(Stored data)
• • • •
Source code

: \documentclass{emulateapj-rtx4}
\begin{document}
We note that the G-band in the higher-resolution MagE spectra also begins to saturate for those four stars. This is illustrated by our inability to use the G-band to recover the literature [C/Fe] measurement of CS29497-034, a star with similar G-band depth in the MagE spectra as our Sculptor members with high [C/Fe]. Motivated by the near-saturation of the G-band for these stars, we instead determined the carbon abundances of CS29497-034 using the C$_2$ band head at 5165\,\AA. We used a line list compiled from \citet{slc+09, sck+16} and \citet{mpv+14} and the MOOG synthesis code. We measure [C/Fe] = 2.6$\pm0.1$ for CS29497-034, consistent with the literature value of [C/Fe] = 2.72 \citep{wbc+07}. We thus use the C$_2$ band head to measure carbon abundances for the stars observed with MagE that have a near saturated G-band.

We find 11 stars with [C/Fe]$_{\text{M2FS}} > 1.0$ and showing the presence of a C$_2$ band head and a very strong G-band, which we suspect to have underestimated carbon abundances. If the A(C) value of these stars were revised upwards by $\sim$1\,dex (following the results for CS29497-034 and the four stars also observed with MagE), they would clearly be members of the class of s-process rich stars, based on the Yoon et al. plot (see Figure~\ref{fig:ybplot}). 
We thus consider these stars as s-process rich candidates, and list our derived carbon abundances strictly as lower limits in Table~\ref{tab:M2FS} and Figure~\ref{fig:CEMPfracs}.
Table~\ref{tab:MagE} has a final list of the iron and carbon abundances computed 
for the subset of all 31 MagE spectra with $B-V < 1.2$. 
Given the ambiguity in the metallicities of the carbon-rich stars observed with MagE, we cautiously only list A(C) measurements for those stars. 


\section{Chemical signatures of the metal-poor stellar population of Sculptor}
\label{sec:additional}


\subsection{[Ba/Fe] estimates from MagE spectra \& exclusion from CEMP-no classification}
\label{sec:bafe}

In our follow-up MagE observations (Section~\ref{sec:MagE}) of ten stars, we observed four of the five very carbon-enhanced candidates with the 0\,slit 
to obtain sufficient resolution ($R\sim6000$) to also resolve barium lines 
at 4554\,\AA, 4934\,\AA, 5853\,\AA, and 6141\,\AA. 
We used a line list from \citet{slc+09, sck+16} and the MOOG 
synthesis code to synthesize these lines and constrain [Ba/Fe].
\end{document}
• • • •
» What the task asks
Some lines of the records may contain the string "those". State how many do, as a number alone.

» Solution to this exercise
2